Sunday, December 27, 2009

Come and Gone

Christmas has come and gone. The holiday was fairly nice, but bittersweet. Dad had a relapse in his pneumonia and spend the week in the hospital getting fluid from a burst abcess drained from his lung. So our holiday dinner will most likely be when he comes home. He comes home tomorrow thankfully. He is doing better now and axious to come home. I cant say I blame him. I hate feeling trapped.
My nephews had a great Christmas, minus the fact that their Pap wasnt home to share it with them. I dont know why Ive lost my interest in Christmas. Its lost all the meaning it should have with family. I wonder if there is any way to get that back. I feel kind of selfish for wanting to be alone. Not to dwell or to feel sorry for myself.
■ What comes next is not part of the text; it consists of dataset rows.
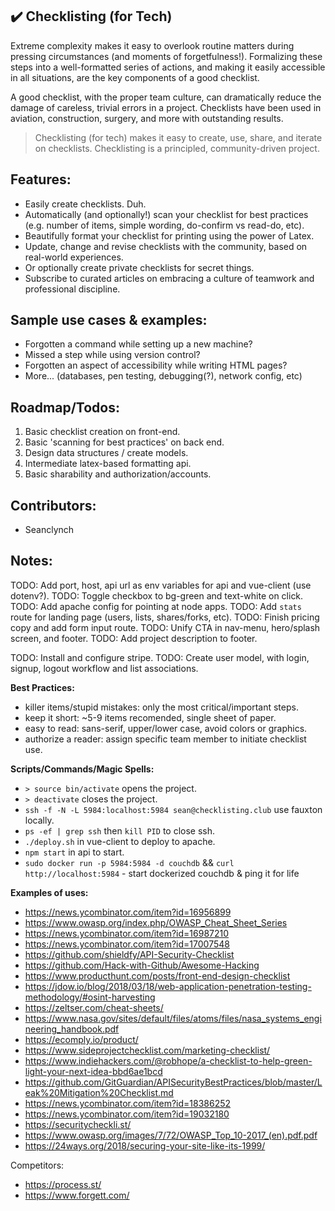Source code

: ## :heavy_check_mark: Checklisting (for Tech)

Extreme complexity makes it easy to overlook routine matters during pressing circumstances (and moments of forgetfulness!). Formalizing these steps into a well-formatted series of actions, and making it easily accessible in all situations, are the key components of a good checklist.

A good checklist, with the proper team culture, can dramatically reduce the damage of careless, trivial errors in a project. Checklists have been used in aviation, construction, surgery, and more with outstanding results.

> Checklisting (for tech) makes it easy to create, use, share, and iterate on checklists.
> Checklisting is a principled, community-driven project.


## Features:
* Easily create checklists. Duh.
* Automatically (and optionally!) scan your checklist for best practices (e.g. number of items, simple wording, do-confirm vs read-do, etc).
* Beautifully format your checklist for printing using the power of Latex.
* Update, change and revise checklists with the community, based on real-world experiences.
* Or optionally create private checklists for secret things.
* Subscribe to curated articles on embracing a culture of teamwork and professional discipline.


## Sample use cases & examples:
* Forgotten a command while setting up a new machine?
* Missed a step while using version control?
* Forgotten an aspect of accessibility while writing HTML pages?
* More... (databases, pen testing, debugging(?), network config, etc)


## Roadmap/Todos:
1. Basic checklist creation on front-end.
2. Basic 'scanning for best practices' on back end.
3. Design data structures / create models.
3. Intermediate latex-based formatting api.
4. Basic sharability and authorization/accounts.


## Contributors:
* Seanclynch


## Notes:
TODO: Add port, host, api url as env variables for api and vue-client (use dotenv?).
TODO: Toggle checkbox to bg-green and text-white on click.
TODO: Add apache config for pointing at node apps.
TODO: Add `stats` route for landing page (users, lists, shares/forks, etc).
TODO: Finish pricing copy and add form input route.
TODO: Unify CTA in nav-menu, hero/splash screen, and footer.
TODO: Add project description to footer.

TODO: Install and configure stripe.
TODO: Create user model, with login, signup, logout workflow and list associations.

__Best Practices:__
* killer items/stupid mistakes: only the most critical/important steps.
* keep it short: ~5-9 items recomended, single sheet of paper.
* easy to read: sans-serif, upper/lower case, avoid colors or graphics.
* authorize a reader: assign specific team member to initiate checklist use.


__Scripts/Commands/Magic Spells:__
* `> source bin/activate` opens the project.
* `> deactivate` closes the project.
* `ssh -f -N -L 5984:localhost:5984 sean@checklisting.club` use fauxton locally.
* `ps -ef | grep ssh` then `kill PID` to close ssh.
* `./deploy.sh` in vue-client to deploy to apache.
* `npm start` in api to start.
* `sudo docker run -p 5984:5984 -d couchdb` && `curl http://localhost:5984` - start dockerized couchdb & ping it for life

__Examples of uses:__
* https://news.ycombinator.com/item?id=16956899
* https://www.owasp.org/index.php/OWASP_Cheat_Sheet_Series
* https://news.ycombinator.com/item?id=16987210
* https://news.ycombinator.com/item?id=17007548
* https://github.com/shieldfy/API-Security-Checklist
* https://github.com/Hack-with-Github/Awesome-Hacking
* https://www.producthunt.com/posts/front-end-design-checklist
* https://jdow.io/blog/2018/03/18/web-application-penetration-testing-methodology/#osint-harvesting
* https://zeltser.com/cheat-sheets/
* https://www.nasa.gov/sites/default/files/atoms/files/nasa_systems_engineering_handbook.pdf
* https://ecomply.io/product/
* https://www.sideprojectchecklist.com/marketing-checklist/
* https://www.indiehackers.com/@robhope/a-checklist-to-help-green-light-your-next-idea-bbd6ae1bcd
* https://github.com/GitGuardian/APISecurityBestPractices/blob/master/Leak%20Mitigation%20Checklist.md
* https://news.ycombinator.com/item?id=18386252
* https://news.ycombinator.com/item?id=19032180
* https://securitycheckli.st/
* https://www.owasp.org/images/7/72/OWASP_Top_10-2017_(en).pdf.pdf
* https://24ways.org/2018/securing-your-site-like-its-1999/

Competitors:
* https://process.st/
* https://www.forgett.com/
But to give myself the chance to miss Rob and know he wants me to be happy. Hard to believe in a week it will mark 6 years of his passing already. It doesn't seem that long.
Now that its time to move on, Holidays have past and its time to move forward into the new year. Im not making any resolutions, I don't believe in them. The only thing I want to do is continue on focusing on my writing and look out for my best interest. I havent been putting myself first very much and I find that me and my writing has been suffering for it. Ive been making a lot of plans. Time to make a change.